→ **TRY IT**:
From the entries below, output the line with "در این قسمت می‌توانید" and each following line up to and including the line with "روی این خط را به کاربر می دهد.", exactly as written.

-- RECORD SET follows --

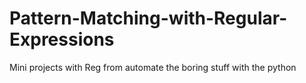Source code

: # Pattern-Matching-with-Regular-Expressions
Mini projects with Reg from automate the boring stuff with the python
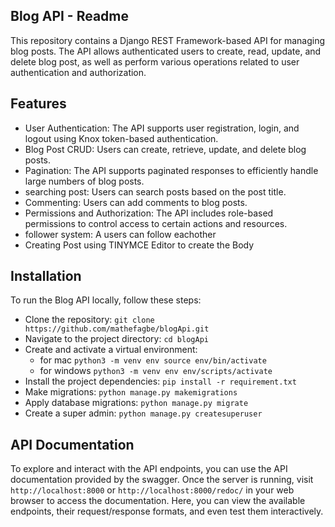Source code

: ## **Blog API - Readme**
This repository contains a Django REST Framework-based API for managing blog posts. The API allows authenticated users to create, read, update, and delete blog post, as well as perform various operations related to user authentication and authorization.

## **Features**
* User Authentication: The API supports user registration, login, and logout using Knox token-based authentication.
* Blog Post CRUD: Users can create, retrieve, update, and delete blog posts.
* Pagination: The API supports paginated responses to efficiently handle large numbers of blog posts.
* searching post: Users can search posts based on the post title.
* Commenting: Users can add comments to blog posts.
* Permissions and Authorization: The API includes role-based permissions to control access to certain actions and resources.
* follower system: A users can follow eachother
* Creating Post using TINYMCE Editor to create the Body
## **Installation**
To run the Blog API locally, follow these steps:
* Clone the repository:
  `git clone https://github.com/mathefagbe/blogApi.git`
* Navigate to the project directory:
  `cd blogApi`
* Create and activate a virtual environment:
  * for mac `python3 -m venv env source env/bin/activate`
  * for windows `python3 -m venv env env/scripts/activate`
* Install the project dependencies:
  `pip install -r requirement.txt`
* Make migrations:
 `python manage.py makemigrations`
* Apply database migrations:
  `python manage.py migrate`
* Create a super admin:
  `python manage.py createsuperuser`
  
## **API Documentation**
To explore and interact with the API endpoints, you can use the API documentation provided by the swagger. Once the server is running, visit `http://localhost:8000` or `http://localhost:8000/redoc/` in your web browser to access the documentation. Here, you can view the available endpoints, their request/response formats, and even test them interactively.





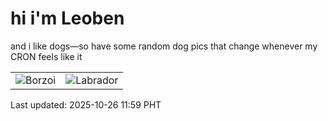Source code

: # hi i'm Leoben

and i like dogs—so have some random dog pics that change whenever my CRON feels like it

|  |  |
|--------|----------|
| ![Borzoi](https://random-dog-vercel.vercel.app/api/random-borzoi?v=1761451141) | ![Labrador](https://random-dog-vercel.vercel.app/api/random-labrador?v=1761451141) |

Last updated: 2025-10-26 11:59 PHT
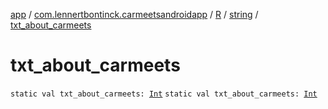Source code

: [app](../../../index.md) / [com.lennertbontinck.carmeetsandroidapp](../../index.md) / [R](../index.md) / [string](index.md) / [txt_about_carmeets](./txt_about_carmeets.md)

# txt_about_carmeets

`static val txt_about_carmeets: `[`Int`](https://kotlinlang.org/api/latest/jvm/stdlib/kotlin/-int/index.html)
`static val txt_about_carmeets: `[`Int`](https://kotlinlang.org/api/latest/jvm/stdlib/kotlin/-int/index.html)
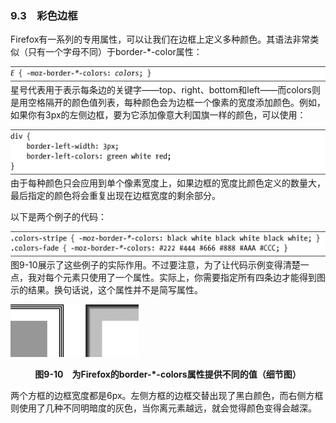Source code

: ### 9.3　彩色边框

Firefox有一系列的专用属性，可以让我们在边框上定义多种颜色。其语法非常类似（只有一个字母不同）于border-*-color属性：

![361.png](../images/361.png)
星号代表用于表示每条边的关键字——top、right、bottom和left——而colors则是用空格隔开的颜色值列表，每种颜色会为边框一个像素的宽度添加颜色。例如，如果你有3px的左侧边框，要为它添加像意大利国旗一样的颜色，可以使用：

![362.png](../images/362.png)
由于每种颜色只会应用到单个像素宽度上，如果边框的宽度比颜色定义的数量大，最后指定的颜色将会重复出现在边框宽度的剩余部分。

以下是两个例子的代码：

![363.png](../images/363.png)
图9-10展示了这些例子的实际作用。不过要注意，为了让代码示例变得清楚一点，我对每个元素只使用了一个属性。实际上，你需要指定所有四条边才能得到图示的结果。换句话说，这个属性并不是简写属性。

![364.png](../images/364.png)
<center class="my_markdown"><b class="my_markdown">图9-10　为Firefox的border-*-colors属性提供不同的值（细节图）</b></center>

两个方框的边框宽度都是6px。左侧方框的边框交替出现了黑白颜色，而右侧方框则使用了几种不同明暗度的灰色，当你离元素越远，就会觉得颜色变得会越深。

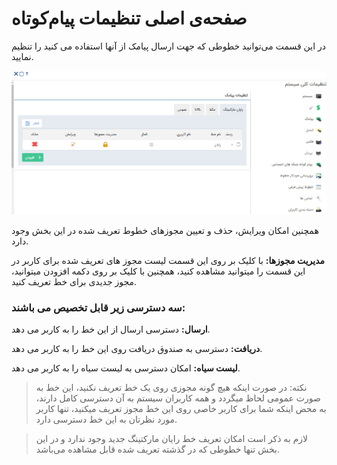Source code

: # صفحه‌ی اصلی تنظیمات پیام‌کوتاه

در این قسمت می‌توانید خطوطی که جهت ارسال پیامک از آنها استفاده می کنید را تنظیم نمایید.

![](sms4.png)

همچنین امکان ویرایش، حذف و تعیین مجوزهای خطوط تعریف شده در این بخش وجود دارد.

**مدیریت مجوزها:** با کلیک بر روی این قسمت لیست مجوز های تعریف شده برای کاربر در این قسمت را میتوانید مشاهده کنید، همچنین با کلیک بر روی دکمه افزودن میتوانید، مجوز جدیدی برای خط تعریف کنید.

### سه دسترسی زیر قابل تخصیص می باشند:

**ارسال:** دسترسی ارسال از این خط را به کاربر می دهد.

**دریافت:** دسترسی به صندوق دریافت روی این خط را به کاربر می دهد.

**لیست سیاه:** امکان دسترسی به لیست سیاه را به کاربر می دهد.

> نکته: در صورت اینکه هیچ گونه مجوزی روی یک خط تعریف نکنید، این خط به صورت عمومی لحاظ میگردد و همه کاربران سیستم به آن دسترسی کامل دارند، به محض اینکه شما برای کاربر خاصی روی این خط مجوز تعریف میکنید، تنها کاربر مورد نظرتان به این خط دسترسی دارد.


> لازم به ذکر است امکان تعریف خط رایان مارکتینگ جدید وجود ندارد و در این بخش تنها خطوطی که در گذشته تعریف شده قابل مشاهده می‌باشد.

-- RECORD SET concluded --
-- RECORD SET follows --

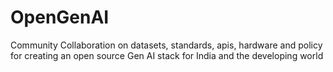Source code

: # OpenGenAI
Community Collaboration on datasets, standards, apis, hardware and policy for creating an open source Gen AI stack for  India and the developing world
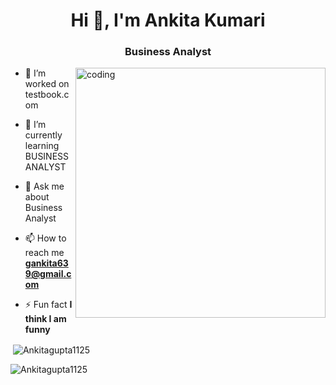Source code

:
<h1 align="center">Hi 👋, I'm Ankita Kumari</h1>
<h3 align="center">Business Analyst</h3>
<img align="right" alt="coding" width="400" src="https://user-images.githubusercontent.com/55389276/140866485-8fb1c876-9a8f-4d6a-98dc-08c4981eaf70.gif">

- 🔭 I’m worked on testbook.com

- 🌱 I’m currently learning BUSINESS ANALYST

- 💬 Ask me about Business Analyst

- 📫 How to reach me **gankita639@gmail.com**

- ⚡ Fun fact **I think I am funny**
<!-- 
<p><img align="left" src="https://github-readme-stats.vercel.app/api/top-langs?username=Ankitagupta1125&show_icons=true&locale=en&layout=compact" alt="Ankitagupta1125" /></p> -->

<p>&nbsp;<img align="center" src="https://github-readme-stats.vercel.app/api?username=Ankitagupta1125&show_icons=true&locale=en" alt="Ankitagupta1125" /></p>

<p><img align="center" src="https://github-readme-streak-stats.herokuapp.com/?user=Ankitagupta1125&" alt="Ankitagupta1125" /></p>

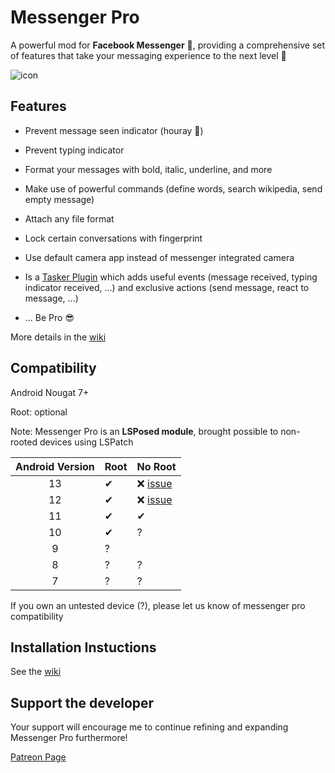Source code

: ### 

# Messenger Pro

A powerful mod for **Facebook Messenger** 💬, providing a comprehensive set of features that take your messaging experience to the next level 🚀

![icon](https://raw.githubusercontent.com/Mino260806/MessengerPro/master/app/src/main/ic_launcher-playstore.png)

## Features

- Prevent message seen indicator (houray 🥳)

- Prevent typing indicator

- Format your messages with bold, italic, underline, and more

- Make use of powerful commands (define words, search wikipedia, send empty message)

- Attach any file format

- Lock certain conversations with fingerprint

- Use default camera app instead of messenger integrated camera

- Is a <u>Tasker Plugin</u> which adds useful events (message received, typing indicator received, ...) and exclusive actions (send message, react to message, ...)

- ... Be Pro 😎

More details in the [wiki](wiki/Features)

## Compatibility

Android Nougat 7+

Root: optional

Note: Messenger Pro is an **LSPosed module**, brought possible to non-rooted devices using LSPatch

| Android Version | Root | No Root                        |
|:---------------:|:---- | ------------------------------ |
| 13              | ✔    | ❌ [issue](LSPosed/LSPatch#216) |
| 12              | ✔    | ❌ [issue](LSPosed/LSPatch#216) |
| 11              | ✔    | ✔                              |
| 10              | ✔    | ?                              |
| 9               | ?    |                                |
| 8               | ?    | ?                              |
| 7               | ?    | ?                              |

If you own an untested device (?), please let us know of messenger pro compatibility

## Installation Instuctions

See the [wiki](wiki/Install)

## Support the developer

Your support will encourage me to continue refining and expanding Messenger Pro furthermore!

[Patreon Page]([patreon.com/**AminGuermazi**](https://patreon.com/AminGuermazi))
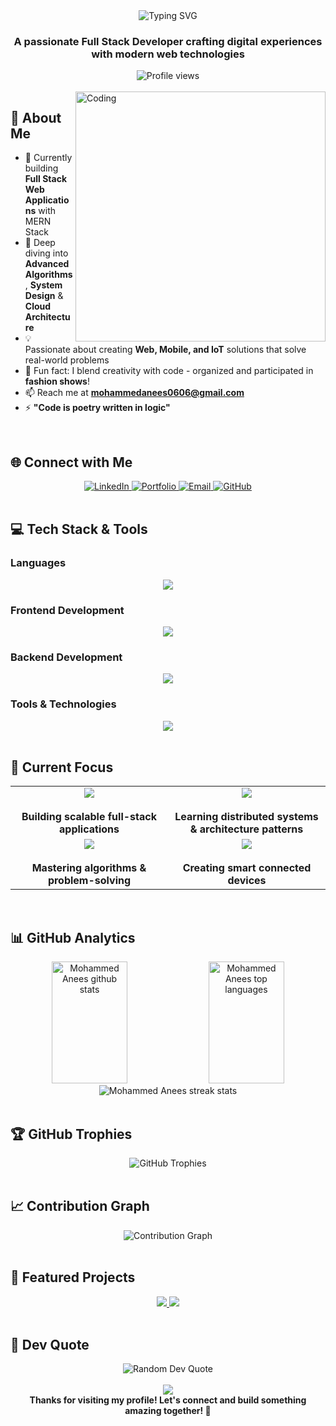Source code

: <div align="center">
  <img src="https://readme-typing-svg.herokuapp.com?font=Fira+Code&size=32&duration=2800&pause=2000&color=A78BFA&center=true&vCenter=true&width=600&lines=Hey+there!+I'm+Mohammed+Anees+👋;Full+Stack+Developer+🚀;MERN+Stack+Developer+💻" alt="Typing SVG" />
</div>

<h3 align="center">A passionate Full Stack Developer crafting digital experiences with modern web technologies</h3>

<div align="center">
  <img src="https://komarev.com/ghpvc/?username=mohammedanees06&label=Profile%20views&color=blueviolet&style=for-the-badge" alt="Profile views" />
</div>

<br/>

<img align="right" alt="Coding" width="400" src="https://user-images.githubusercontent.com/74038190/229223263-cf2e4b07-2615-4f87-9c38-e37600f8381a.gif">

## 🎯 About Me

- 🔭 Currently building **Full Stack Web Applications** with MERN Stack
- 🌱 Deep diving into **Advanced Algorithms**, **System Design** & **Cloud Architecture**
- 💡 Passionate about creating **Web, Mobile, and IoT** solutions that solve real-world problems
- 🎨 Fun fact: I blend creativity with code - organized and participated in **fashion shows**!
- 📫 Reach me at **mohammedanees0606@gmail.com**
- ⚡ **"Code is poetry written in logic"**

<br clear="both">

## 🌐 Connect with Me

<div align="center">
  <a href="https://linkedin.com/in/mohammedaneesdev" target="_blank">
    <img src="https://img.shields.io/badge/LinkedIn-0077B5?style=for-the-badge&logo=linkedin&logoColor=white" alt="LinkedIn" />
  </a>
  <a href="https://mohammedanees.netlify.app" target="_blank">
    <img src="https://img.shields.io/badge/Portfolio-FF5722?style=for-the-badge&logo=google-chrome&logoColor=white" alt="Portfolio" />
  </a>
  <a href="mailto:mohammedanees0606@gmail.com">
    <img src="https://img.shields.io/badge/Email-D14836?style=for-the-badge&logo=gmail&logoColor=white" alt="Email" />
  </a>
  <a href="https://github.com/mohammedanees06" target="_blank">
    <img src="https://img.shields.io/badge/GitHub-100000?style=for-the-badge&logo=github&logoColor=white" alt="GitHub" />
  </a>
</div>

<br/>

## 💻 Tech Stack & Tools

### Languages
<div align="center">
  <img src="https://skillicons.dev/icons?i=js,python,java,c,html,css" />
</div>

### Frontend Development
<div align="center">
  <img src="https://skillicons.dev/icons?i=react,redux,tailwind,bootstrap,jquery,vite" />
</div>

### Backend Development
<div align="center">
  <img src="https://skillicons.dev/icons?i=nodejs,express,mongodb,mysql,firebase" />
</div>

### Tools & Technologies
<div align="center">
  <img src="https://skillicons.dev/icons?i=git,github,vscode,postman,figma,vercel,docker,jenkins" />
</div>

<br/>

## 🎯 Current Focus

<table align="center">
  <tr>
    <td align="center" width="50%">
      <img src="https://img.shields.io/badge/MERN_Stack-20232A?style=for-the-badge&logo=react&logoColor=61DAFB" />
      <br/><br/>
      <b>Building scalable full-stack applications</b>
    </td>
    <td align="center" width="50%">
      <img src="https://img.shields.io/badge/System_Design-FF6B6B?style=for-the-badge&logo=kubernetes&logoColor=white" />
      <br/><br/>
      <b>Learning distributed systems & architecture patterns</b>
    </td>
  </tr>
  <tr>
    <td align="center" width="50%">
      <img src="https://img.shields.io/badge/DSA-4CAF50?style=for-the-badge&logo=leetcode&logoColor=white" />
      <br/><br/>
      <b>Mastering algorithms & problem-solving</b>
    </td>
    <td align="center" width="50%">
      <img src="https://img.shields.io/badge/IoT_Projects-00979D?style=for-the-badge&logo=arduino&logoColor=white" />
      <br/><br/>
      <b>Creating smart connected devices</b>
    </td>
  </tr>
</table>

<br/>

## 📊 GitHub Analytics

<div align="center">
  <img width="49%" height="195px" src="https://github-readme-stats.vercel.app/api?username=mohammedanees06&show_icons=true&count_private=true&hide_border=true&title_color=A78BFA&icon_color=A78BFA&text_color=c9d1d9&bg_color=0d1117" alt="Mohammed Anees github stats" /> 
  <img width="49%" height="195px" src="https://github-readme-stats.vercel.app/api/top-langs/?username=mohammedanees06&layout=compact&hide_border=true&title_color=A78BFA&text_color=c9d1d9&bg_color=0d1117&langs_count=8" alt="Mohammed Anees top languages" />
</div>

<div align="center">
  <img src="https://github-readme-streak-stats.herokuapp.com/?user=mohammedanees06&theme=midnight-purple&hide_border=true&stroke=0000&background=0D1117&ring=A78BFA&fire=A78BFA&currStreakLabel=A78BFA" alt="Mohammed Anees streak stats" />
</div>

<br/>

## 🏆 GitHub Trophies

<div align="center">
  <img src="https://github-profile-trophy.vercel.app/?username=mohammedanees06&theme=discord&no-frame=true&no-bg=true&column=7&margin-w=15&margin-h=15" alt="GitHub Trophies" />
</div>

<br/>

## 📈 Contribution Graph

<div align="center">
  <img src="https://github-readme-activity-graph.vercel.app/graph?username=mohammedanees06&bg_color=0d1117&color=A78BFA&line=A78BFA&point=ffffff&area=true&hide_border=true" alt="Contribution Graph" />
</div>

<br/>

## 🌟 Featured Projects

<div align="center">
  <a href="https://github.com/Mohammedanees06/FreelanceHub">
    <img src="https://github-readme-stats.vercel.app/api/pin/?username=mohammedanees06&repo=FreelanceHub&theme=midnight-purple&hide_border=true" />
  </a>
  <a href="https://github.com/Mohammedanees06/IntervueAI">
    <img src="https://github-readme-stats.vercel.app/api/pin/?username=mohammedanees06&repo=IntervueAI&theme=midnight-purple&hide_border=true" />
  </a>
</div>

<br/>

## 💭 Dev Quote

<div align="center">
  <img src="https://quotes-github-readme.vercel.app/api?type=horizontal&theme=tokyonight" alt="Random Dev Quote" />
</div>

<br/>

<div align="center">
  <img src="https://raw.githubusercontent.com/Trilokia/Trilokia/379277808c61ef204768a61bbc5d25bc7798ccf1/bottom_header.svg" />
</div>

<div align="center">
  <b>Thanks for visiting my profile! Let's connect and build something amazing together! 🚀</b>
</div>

-- RECORD SET concluded --

→ **OUTPUT FOR THIS EXERCISE**:
در این قسمت می‌توانید خطوطی که جهت ارسال پیامک از آنها استفاده می کنید را تنظیم نمایید.

![](sms4.png)

همچنین امکان ویرایش، حذف و تعیین مجوزهای خطوط تعریف شده در این بخش وجود دارد.

**مدیریت مجوزها:** با کلیک بر روی این قسمت لیست مجوز های تعریف شده برای کاربر در این قسمت را میتوانید مشاهده کنید، همچنین با کلیک بر روی دکمه افزودن میتوانید، مجوز جدیدی برای خط تعریف کنید.

### سه دسترسی زیر قابل تخصیص می باشند:

**ارسال:** دسترسی ارسال از این خط را به کاربر می دهد.

**دریافت:** دسترسی به صندوق دریافت روی این خط را به کاربر می دهد.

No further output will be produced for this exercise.